Utilização da Mata dos Sete Montes reacende debate em Tomar
Realização de um festival privado na Mata Nacional dos Sete Montes, em Tomar, reacendeu a discussão sobre os critérios usados para permitir actividades num espaço que continua encerrado ao público devido aos estragos das intempéries.
A Mata Nacional dos Sete Montes, um dos espaços mais simbólicos de Tomar, continua fechada aos cidadãos, mas abriu portas para a realização de um festival privado. A aparente contradição foi levada à reunião do executivo municipal pela vereadora socialista Filipa Fernandes, que questionou o presidente da câmara sobre os critérios que permitiram a utilização de um espaço ainda considerado inseguro para fruição pública. A eleita do PS sublinhou que não estava em causa a qualidade do evento nem o profissionalismo dos promotores, mas sim a coerência das decisões públicas.

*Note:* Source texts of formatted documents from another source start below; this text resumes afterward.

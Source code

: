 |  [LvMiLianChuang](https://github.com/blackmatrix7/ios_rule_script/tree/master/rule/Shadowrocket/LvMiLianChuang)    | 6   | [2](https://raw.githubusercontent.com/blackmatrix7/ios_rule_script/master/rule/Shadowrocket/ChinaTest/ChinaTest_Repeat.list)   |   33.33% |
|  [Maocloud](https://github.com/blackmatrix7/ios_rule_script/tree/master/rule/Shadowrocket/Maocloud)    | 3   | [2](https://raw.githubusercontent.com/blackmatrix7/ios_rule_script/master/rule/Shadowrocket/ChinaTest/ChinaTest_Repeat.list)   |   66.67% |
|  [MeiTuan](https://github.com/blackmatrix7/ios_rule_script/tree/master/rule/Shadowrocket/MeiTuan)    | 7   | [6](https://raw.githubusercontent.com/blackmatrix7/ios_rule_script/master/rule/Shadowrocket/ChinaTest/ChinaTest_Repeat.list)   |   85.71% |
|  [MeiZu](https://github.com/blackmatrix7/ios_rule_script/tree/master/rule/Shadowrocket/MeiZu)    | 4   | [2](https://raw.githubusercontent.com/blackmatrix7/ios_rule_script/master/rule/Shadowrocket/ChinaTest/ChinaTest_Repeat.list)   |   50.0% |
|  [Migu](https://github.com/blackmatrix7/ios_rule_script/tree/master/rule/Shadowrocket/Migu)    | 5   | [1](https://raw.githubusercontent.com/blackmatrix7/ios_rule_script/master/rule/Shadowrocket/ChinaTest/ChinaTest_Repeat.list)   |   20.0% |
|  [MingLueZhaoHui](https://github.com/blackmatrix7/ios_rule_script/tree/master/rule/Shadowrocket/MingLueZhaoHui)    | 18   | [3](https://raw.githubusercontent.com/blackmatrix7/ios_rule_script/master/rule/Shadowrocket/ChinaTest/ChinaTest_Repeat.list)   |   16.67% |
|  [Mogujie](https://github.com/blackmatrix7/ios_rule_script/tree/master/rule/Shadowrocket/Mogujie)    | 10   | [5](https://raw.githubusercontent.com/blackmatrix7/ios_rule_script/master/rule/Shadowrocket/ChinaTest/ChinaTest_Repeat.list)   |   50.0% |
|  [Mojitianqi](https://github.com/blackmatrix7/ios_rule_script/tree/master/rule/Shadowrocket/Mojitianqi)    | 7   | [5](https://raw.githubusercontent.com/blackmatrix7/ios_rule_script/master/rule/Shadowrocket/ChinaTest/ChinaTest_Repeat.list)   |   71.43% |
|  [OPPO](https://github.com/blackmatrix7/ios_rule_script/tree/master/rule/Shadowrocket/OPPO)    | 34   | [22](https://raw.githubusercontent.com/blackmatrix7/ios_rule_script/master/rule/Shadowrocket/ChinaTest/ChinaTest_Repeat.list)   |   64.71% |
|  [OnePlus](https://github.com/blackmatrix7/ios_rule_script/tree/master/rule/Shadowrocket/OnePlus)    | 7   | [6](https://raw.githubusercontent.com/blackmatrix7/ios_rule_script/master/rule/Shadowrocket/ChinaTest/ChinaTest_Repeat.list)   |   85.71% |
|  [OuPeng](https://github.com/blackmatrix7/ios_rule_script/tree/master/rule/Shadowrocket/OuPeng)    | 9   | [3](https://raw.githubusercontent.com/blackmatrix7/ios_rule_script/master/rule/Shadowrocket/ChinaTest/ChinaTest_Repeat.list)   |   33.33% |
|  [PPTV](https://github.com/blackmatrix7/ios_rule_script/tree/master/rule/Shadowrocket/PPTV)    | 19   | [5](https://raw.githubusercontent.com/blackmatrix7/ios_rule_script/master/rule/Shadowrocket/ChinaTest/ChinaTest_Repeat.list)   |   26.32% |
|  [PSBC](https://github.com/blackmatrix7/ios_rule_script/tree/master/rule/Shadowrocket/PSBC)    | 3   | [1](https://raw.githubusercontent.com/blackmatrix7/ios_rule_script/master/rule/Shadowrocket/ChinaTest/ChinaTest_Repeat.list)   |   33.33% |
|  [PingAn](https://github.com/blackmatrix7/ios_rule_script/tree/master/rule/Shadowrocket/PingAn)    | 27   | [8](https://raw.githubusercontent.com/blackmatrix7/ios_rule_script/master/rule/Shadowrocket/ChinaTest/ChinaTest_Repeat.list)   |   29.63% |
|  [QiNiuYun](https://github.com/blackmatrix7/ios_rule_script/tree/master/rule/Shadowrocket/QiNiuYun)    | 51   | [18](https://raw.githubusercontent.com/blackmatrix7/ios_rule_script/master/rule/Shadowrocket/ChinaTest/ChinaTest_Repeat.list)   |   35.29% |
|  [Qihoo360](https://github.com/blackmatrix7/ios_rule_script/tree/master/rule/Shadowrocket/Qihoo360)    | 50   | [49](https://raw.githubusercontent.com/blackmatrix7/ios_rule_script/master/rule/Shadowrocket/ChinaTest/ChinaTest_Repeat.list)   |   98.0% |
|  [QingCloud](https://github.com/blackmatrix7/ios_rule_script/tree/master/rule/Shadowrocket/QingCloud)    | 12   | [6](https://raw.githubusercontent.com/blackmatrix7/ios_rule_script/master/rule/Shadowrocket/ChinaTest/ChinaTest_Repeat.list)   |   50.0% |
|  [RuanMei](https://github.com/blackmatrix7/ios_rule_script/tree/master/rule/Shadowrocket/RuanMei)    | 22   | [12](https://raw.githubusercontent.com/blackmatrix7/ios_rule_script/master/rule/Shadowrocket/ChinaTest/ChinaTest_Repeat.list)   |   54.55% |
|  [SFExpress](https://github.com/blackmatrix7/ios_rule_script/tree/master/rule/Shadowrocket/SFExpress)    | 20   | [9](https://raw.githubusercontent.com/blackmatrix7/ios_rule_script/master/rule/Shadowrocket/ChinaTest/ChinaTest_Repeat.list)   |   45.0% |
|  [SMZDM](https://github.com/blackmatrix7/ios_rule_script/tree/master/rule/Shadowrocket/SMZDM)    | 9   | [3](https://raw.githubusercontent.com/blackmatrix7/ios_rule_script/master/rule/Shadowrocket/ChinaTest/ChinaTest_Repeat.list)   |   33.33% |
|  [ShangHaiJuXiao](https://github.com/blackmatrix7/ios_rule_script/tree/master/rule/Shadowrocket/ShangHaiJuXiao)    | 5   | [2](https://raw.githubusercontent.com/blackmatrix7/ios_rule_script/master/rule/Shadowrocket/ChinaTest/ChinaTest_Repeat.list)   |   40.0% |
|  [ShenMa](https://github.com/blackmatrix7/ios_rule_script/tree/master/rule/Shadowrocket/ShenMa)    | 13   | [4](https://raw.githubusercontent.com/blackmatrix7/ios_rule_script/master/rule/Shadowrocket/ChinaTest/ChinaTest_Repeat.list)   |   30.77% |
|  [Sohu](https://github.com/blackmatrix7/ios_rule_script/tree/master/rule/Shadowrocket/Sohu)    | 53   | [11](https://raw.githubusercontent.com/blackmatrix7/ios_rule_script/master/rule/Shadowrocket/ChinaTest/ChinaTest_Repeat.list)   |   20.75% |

Tiago Carrão respondeu que o festival decorreu num perímetro reduzido, fechado e controlado, correspondente a menos de cinco por cento dos cerca de 40 hectares da Mata dos Sete Montes. O autarca garantiu que a iniciativa teve parecer favorável do ICNF e acompanhamento da Protecção Civil, dos bombeiros e do município, com regras destinadas a impedir a circulação dos participantes por zonas consideradas perigosas. O presidente da câmara acrescentou que os promotores investiram cerca de 15 mil euros na limpeza, recuperação de acessos e beneficiação da área utilizada, defendendo que a mata ficou em melhores condições depois do evento. O município garante que não organizou nem promoveu o festival e que se limitou a acompanhar o processo.